Loureiro Aderson, Constantinou Maria, Diamond Laura E, Beck Belinda, Barrett Rod
Menzies Health Institute Queensland, School of Allied Health Sciences, Griffith University, Gold Coast, QLD, 4222, Australia.
Pontifical Catholic University (PUCRS), Porto Alegre, Brazil.
BMC Musculoskelet Disord. 2018 Aug 21;19(1):303. doi: 10.1186/s12891-018-2230-4.
Individuals with advanced hip osteoarthritis (OA) exhibit generalized muscle weakness of the affected limb and so clinical practice guidelines recommend strength training for the management of hip OA. However, the extent and pattern of muscle weakness, including any between-limb asymmetries, in early stages of the disease are unclear. This study compared hip and knee muscle strength and volumes between individuals with mild-to-moderate symptomatic and radiographic hip OA and a healthy control group.
Nineteen individuals with mild-to-moderate symptomatic and radiographic hip OA (n = 12 unilateral; n = 7 bilateral) and 23 age-matched, healthy controls without radiographic hip OA or hip pain participated. Isometric strength of the hip and knee flexors and extensors, and hip abductors and adductors were measured. Hip and thigh muscle volumes were measured from lower limb magnetic resonance images. A full-factorial, two-way General Linear Model was used to assess differences between groups and between limbs.

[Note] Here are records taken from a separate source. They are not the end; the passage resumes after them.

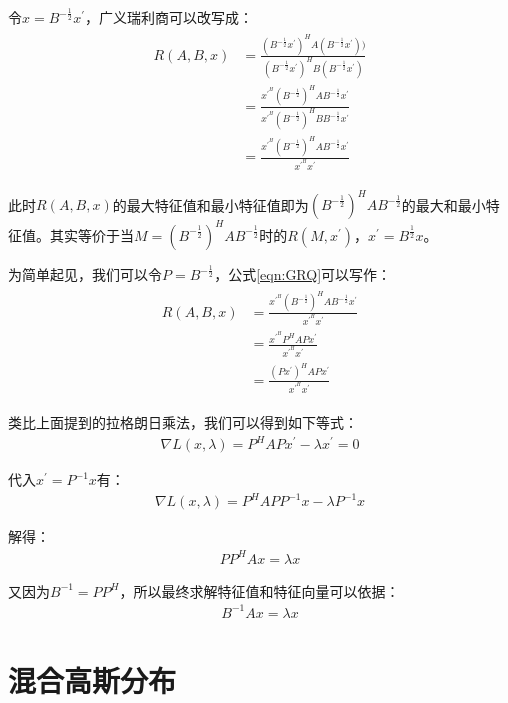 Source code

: 令$x=B^{-\frac{1}{2}}x^{'}$，广义瑞利商可以改写成：
\begin{align}
\label{eqn:GRQ}
\begin{split}
R(A,B,x) &= \frac{(B^{-\frac{1}{2}}x^{'})^{H}A(B^{-\frac{1}{2}}x^{'}))}{(B^{-\frac{1}{2}}x^{'})^{H}B(B^{-\frac{1}{2}}x^{'})} \\
         &= \frac{x^{'}^{H}(B^{-\frac{1}{2}})^{H}AB^{-\frac{1}{2}}x^{'}}{x^{'}^{H}(B^{-\frac{1}{2}})^{H}BB^{-\frac{1}{2}}x^{'}}  \\
         &= \frac{x^{'}^{H}(B^{-\frac{1}{2}})^{H}AB^{-\frac{1}{2}}x^{'}}{x^{'}^{H}x^{'}}
\end{split}
\end{align}

此时$R(A,B,x)$的最大特征值和最小特征值即为$(B^{-\frac{1}{2}})^{H}AB^{-\frac{1}{2}}$的最大和最小特征值。其实等价于当$M=(B^{-\frac{1}{2}})^{H}AB^{-\frac{1}{2}}$时的$R(M,x^{'})$，$x^{'}=B^{\frac{1}{2}}x$。

为简单起见，我们可以令$P=B^{-\frac{1}{2}}$，公式\ref{eqn:GRQ}可以写作：
\begin{align}
\label{eqn:GRQ1}
\begin{split}
R(A,B,x) &= \frac{x^{'}^{H}(B^{-\frac{1}{2}})^{H}AB^{-\frac{1}{2}}x^{'}}{x^{'}^{H}x^{'}} \\
         &= \frac{x^{'}^{H}P^{H}APx^{'}}{x^{'}^{H}x^{'}}  \\
         &= \frac{(Px^{'})^{H}APx^{'}}{x^{'}^{H}x^{'}}
\end{split}
\end{align}

类比上面提到的拉格朗日乘法，我们可以得到如下等式：
\begin{align}
\nabla{L(x, \lambda)} = P^{H}APx^{'} - \lambda{x^{'}} = 0
\end{align}

代入$x^{'}=P^{-1}x$有：
\begin{align}
\nabla{L(x, \lambda)} = P^{H}APP^{-1}x - \lambda{P^{-1}x} 
\end{align}

解得：
\begin{align}
PP^{H}Ax=\lambda{x} 
\end{align}

又因为$B^{-1}=PP^{H}$，所以最终求解特征值和特征向量可以依据：
\begin{align}
B^{-1}Ax=\lambda{x}
\end{align}

\section{混合高斯分布}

Participants in the hip OA group demonstrated significantly lower knee flexor, knee extensor, hip flexor, hip extensor and hip abductor strength compared to controls and had significantly lower volume of the adductor, hamstring and quadriceps groups, and gluteus maximus and gluteus minimus muscles, but not tensor fasciae latae or gluteus medius muscles. There were no between-limb strength differences or volume differences within either group.
Atrophic, bilateral hip and knee muscle weakness is a feature of individuals with mild-to-moderate hip OA. Early interventions to target muscle weakness and prevent the development of strength asymmetries that are characteristic of advanced hip OA appear warranted.
晚期髋骨关节炎(OA)患者患侧肢体表现出全身性肌肉无力,因此临床实践指南建议进行力量训练以管理髋OA。然而,疾病早期肌肉无力的程度和模式,包括任何肢体间的不对称情况尚不清楚。本研究比较了轻至中度有症状和影像学表现的髋OA患者与健康对照组之间的髋部和膝部肌肉力量及体积。
19例轻至中度有症状和影像学表现的髋OA患者(n = 12单侧;n = 7双侧)和23例年龄匹配、无影像学髋OA或髋部疼痛的健康对照者参与研究。测量髋部和膝部屈肌、伸肌以及髋部外展肌和内收肌的等长力量。从下肢磁共振图像测量髋部和大腿肌肉体积。采用全因素双向通用线性模型评估组间和肢体间的差异。
与对照组相比,髋OA组参与者的膝部屈肌、膝部伸肌、髋部屈肌、髋部伸肌和髋部外展肌力量明显较低,内收肌、绳肌和股四头肌组以及臀大肌和臀小肌的体积明显较小,但阔筋膜张肌或臀中肌体积无明显差异。两组内均无肢体间力量差异或体积差异。
萎缩性双侧髋部和膝部肌肉无力是轻至中度髋OA患者的一个特征。针对肌肉无力并预防晚期髋OA特征性的力量不对称发展的早期干预似乎是必要的。